▶ Problem: Search the records for "newenvironment" and copy each line that holds it.

▶ Supplied information:

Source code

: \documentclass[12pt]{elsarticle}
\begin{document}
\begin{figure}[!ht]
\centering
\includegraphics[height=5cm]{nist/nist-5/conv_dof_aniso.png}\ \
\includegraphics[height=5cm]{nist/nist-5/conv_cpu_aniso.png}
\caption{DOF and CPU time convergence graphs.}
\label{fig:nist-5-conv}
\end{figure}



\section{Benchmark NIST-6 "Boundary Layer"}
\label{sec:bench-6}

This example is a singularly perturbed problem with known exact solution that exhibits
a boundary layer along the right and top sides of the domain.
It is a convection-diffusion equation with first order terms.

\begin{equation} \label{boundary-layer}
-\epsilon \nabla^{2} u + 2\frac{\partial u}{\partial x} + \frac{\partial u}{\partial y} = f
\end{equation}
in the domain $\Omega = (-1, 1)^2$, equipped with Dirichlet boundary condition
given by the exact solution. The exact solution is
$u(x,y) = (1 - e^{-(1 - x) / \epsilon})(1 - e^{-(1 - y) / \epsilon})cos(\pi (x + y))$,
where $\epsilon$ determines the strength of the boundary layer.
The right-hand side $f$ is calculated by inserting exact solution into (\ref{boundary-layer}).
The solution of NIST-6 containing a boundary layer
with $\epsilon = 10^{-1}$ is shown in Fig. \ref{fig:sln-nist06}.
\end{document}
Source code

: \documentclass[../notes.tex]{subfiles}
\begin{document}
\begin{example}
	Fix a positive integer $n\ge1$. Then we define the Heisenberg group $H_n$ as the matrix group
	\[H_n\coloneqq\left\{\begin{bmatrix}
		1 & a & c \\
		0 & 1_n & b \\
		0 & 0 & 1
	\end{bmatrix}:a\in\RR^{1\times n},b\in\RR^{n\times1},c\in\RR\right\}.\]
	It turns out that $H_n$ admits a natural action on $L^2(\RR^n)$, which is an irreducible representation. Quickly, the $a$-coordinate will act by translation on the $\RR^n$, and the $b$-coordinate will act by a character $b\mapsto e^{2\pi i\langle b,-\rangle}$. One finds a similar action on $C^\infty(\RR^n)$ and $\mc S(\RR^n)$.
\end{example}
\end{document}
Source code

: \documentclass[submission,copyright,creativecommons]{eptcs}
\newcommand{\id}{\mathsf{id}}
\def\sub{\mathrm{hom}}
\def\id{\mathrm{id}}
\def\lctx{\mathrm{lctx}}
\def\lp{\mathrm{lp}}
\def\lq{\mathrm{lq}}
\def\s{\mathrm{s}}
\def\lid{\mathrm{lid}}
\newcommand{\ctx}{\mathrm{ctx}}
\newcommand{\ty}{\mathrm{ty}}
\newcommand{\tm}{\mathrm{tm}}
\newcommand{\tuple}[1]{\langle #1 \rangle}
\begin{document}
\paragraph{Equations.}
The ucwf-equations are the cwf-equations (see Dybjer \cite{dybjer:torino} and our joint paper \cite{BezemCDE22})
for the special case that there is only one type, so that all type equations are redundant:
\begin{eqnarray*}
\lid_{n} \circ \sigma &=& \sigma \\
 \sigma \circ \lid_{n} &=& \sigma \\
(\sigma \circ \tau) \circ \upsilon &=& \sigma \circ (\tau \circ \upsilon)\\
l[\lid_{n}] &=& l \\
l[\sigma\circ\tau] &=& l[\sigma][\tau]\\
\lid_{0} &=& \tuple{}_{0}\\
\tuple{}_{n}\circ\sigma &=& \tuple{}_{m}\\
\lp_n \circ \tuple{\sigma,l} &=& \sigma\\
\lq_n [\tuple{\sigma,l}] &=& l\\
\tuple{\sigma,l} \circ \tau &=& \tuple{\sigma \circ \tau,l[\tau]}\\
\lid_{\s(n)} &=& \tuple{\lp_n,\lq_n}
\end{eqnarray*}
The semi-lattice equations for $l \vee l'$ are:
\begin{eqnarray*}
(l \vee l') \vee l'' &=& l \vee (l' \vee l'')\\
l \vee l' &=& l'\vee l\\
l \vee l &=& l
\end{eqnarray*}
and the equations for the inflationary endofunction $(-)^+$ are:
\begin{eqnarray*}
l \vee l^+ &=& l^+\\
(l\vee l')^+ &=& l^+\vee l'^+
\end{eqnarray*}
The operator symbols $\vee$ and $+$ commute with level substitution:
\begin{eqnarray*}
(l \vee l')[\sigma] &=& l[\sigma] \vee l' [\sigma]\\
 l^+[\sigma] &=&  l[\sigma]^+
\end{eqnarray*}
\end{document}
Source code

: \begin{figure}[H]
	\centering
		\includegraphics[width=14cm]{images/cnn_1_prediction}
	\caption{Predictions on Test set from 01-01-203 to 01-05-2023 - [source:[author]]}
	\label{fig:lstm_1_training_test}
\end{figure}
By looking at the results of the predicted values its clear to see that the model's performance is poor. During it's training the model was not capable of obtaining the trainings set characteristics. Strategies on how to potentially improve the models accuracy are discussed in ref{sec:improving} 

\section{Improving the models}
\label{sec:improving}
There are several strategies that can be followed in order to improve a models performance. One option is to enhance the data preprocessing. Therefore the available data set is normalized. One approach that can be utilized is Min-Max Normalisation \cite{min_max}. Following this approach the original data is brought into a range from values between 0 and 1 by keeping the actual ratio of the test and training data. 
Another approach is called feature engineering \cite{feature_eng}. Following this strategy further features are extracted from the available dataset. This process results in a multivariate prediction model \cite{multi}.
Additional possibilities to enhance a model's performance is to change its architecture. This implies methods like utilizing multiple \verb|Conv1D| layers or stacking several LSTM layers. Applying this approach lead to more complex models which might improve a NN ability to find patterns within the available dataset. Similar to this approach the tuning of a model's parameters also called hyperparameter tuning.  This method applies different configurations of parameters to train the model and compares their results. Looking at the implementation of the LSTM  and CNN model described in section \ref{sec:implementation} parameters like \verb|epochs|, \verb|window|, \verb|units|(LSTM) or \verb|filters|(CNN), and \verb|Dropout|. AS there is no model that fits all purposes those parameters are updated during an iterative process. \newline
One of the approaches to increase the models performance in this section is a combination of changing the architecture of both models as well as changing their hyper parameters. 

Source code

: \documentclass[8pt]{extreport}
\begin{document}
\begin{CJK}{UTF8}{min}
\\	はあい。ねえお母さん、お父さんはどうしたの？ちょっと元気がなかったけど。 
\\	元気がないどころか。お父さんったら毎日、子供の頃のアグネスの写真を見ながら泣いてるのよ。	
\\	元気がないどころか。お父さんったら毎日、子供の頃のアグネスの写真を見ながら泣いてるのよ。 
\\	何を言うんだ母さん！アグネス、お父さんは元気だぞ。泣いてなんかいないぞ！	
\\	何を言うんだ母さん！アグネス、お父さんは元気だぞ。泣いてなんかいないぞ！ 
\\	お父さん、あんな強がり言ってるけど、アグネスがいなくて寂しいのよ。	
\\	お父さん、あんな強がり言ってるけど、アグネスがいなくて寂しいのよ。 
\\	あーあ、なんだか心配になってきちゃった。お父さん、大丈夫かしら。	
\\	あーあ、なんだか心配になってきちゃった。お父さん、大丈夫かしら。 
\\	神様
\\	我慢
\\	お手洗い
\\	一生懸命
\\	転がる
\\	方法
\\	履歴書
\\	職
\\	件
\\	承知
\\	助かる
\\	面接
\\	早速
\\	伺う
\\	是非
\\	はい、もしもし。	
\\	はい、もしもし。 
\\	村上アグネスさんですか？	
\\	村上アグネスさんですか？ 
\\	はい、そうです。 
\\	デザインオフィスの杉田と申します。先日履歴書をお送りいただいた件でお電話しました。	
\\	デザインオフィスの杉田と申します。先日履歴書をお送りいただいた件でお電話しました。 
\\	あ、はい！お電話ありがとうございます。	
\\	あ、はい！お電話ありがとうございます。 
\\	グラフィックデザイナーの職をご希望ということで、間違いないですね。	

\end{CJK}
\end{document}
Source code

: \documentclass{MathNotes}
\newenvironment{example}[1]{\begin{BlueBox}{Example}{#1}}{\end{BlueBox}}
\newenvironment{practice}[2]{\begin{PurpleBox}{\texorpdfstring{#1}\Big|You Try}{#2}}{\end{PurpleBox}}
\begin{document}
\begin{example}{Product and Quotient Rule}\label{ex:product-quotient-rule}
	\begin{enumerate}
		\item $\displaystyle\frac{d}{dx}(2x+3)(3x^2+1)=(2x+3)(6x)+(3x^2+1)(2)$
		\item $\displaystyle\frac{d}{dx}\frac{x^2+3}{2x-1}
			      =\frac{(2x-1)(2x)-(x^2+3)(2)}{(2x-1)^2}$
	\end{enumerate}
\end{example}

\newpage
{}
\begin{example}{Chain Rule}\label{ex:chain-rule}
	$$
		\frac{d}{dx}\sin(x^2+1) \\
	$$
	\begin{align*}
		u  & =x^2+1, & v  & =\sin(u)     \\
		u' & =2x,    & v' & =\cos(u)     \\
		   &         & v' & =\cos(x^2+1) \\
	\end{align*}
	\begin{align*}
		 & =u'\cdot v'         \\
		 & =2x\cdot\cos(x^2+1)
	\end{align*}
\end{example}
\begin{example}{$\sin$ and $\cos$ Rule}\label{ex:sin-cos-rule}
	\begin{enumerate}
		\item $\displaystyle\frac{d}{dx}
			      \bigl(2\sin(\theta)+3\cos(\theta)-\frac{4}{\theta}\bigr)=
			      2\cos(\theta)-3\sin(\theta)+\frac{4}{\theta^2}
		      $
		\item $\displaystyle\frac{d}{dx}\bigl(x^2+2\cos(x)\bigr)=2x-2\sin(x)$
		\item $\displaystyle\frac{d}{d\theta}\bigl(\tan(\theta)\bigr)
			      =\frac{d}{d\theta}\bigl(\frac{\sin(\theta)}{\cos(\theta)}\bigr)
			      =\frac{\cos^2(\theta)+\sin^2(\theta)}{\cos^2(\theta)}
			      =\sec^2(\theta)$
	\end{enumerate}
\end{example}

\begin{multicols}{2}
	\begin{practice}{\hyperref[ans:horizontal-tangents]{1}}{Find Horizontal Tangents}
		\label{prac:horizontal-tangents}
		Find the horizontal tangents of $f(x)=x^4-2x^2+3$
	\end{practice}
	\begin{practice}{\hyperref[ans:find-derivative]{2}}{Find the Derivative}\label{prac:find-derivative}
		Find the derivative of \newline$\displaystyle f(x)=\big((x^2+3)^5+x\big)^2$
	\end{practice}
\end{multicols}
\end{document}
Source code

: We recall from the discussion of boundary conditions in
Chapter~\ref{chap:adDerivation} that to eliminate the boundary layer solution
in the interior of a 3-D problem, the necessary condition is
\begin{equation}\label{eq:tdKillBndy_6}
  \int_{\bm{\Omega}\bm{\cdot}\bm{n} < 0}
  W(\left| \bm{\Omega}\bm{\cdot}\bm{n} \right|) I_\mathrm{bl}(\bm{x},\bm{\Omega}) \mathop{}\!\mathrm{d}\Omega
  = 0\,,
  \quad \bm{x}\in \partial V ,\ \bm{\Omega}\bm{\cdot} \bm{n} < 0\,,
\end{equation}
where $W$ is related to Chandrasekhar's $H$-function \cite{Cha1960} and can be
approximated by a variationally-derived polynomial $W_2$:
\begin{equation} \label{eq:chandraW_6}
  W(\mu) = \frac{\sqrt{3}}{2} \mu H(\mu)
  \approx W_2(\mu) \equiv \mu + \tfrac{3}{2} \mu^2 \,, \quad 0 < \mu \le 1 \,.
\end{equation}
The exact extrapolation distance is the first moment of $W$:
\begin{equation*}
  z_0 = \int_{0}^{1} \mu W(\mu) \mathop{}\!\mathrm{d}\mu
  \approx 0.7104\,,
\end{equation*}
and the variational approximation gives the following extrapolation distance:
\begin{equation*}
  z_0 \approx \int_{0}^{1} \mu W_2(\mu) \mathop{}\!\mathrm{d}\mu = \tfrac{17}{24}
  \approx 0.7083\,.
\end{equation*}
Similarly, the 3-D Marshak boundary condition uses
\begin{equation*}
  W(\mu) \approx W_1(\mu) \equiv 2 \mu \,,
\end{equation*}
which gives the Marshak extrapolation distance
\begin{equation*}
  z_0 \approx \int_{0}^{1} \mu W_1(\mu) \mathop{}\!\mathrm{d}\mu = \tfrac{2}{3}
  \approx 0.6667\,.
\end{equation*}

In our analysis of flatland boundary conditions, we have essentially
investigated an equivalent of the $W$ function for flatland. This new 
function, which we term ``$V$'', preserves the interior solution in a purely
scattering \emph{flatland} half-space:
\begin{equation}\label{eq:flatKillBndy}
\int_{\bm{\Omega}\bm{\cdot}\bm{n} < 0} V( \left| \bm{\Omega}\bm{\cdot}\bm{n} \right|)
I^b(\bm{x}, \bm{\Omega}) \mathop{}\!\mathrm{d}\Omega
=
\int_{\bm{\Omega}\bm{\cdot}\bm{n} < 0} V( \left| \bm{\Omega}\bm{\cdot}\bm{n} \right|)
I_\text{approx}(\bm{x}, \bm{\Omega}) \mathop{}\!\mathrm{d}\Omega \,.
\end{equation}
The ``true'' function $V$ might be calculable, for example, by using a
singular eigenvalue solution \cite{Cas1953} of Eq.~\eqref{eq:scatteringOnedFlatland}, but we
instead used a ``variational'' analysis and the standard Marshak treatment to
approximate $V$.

▶ Exercise response:
\newenvironment{example}[1]{\begin{BlueBox}{Example}{#1}}{\end{BlueBox}}
\newenvironment{practice}[2]{\begin{PurpleBox}{\texorpdfstring{#1}\Big|You Try}{#2}}{\end{PurpleBox}}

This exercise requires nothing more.